全体で約三百本が上映され、規模の拡大は今後の検討課題だ。
 コンペ部門、アジア部門を中心に見て感じたことは、レベルの底上げで全体的に堅調を保った。




最高賞「トルパン」自然と人間の対比面白い


 「トルパン」の受賞者

 「アンナと過した四日間」のイエジー・スコリモフスキ監督

 「8月のランチ」ジャンニ・ディ・グレゴリオ監督・主演

 今年、角川歴彦氏に代わり新チェアマンに就任した依田巽氏はエコ路線を打ち出し、カーペットをレッドからグリーンへと代えた。
 最高賞は今年のカンヌ映画祭「或る視点」部門、第一席(第二席は黒沢清監督の「トウキョウソナタ」)のカザフスタン作品「トルパン」が獲得した。

兵役を終え草原に戻った青年が同じ遊牧民の娘トルパンを見初め結婚を望むが…。悠揚迫らぬ自然と人間との対比が興味深い。
第二席はポーランドの巨匠、イエジー・スコリモフスキ監督の十七年振りの新作「アンナと過した四日間」だ。今作、今年のカンヌ映画祭監督週間のオープニングを飾った。若い男性が向かいの女性部屋を覗く行為を描き、映像表現の緻密さ、完成度の高さが抜きんでている。

 最優秀男優賞には、「パブリック・エナミー・ナンバー1」のヴァンサン・カッセルが選ばれた。70年代のフランス社会を騒がせた銀行強盗犯、ジャック・メスリーヌの犯行、逃亡、逮捕、脱獄、そして、警察による射殺と、彼の波乱に富んだ短い一生に迫るセミ・ドキュメンタリー・タッチの作品。心理面より行動に焦点を絞る手法が成功している。有力作品が他の映画祭にとられる中、東京での日仏同時上映は今回の金星。


発想の面白さでは、イタリアの「8月のランチ」が目を惹いた。母親と二人暮らしの無職の中年男、管理人や、掛かりつけの医者の母親たちを夏の間預かることになり、家の中は老婦人だらけ。彼女たちに振り廻される中年男。金では買えぬ豊かな生活が描かれている。そこには人間肯定のイタリア映画の伝統的な良さが出ている。




 「コトバのない冬」渡部篤郎監督と高岡早紀

 「ブタがいた教室」出演者・スタッフ

 コンペ部門の日本映画は「コトバのない冬」(渡部篤郎監督)と観客賞と審査員賞を獲得した「ブタがいた教室」(前田哲監督)の二本だ。「コトバのない冬」は言葉なしのコミュニケーションの可能性を探ったもの。今年の日本映画の収穫の一本。

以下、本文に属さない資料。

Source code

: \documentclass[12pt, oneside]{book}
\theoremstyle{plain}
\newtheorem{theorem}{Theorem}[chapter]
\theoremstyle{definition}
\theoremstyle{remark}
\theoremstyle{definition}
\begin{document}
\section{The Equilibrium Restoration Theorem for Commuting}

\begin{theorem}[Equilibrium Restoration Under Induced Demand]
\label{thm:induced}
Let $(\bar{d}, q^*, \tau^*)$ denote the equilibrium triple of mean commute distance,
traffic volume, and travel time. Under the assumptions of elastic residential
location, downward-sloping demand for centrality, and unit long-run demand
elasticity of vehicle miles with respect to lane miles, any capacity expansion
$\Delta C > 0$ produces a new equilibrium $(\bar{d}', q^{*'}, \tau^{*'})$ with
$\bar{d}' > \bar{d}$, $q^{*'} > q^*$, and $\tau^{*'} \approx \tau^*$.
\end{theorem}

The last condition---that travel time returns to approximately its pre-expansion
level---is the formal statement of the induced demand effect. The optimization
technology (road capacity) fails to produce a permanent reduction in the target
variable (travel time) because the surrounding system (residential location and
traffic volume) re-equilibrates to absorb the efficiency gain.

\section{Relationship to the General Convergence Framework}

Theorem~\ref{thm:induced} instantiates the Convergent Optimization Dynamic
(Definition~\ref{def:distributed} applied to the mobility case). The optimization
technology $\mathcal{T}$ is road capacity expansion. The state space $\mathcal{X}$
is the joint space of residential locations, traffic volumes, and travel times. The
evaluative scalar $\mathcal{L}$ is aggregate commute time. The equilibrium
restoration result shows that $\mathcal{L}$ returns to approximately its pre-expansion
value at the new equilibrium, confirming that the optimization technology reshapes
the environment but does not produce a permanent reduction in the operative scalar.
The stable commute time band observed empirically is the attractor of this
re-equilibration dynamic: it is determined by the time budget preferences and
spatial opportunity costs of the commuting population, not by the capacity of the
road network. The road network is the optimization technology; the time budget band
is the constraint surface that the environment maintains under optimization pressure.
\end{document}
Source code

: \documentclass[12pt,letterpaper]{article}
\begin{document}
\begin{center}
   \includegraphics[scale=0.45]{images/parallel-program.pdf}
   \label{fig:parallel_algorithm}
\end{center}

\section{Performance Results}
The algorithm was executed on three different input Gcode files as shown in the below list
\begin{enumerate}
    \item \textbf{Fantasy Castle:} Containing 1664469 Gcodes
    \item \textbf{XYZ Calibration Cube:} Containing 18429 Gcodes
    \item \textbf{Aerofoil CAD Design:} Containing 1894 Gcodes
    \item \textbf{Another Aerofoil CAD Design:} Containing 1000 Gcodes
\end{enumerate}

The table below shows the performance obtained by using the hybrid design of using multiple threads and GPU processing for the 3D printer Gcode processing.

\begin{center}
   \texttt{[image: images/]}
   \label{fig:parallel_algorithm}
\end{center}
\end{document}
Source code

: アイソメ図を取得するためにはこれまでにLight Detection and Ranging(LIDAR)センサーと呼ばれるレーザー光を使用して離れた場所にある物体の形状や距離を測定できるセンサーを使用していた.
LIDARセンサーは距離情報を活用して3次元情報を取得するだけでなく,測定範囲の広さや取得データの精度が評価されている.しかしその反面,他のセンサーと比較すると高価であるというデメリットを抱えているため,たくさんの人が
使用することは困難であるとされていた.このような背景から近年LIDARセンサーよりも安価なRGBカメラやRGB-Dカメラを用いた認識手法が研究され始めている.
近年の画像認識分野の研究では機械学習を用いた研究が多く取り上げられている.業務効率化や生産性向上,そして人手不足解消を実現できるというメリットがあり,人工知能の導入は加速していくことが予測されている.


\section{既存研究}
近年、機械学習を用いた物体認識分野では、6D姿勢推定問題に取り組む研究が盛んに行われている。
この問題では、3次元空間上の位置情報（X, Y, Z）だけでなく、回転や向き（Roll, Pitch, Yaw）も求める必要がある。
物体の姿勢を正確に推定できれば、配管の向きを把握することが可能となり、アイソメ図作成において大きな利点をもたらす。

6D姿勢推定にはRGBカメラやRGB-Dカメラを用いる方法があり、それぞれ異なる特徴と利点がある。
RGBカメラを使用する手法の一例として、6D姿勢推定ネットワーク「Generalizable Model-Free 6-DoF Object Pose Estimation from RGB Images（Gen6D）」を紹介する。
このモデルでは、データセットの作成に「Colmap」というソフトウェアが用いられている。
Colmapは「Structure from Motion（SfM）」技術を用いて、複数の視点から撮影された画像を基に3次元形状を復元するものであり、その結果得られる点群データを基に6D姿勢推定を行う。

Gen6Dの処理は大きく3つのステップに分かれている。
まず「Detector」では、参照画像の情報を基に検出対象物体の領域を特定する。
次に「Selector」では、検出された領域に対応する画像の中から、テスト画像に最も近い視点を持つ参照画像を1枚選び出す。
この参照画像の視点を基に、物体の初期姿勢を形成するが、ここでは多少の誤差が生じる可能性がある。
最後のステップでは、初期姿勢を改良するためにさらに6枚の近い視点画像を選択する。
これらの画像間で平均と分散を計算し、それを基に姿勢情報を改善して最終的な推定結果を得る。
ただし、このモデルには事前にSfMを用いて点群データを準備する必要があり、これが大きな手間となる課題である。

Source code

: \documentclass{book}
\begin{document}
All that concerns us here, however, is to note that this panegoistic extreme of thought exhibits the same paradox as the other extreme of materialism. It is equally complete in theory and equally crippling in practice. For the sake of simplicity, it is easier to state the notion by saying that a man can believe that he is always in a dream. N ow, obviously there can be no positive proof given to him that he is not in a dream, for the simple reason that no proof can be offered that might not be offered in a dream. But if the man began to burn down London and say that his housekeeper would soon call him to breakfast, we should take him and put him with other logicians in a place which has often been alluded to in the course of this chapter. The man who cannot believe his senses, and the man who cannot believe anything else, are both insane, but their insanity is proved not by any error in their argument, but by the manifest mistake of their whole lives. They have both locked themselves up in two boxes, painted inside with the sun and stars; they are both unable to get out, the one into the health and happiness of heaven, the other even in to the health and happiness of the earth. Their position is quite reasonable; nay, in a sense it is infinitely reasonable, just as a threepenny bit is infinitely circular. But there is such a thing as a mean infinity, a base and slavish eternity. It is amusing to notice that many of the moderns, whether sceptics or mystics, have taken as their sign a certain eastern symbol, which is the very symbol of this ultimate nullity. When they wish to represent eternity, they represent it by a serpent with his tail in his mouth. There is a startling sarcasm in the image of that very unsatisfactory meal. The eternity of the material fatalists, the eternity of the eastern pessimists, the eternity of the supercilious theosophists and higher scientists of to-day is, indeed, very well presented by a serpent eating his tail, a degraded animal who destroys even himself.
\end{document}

「ブタがいた教室」は、ある小学校での実話の映画化。教材として飼育した豚が成長し、その豚を食べるか、飼うかの教室でのディスカッションドラマ。テーマの生命との向き合い方を脚本でもっと深めて欲しかった。
コンペ部門以外に根強い人気を持つアジアの風部門、今年も二一本と、数が多い(特集を除く)。それぞれの国の映画に通じたコアなファンがいることが驚きであった。





アジアの風部門「クロッシング」脱北者の運命描き傑出


 「クロッシング」監督と出演者

 この部門の白眉は韓国の「クロッシング」であろう。脱北者の物語で、父と残された妻子の壮絶なる運命、並のインパクトではない。今作、アカデミー賞外国映画部門韓国代表に決定。






 「行け行け!インド」監督

 「生きていく日々」

 アジアの快作は「行け行け!インド」だ。ボリウッドのスーパースター、シャー・ルク・カーンが女子ホッケーチームのコーチに就き、弱小チームを熱血指導し、栄冠をもたらす。スポーツものの興奮と感動が直に伝わる。

 香港のアン・ホイ監督の「生きていく日々」は、母娘と近所の老女との日常を採り上げたドラマ。庶民の慎ましやかな生活が淡々と描かれる。心に染みいるアン・ホイの世界だ。
 コンペ部門、芯となる作品があと数本欲しい。受賞結果は地味なアート系作品となった。


 人気部門、アジアの風、積極的に各国の新人を発掘し、映画祭の重要な使命を果している。日常生活や等身大の人間像の描き込みがこの部門の魅力だが、難しい作風の作品が増えた印象が残る。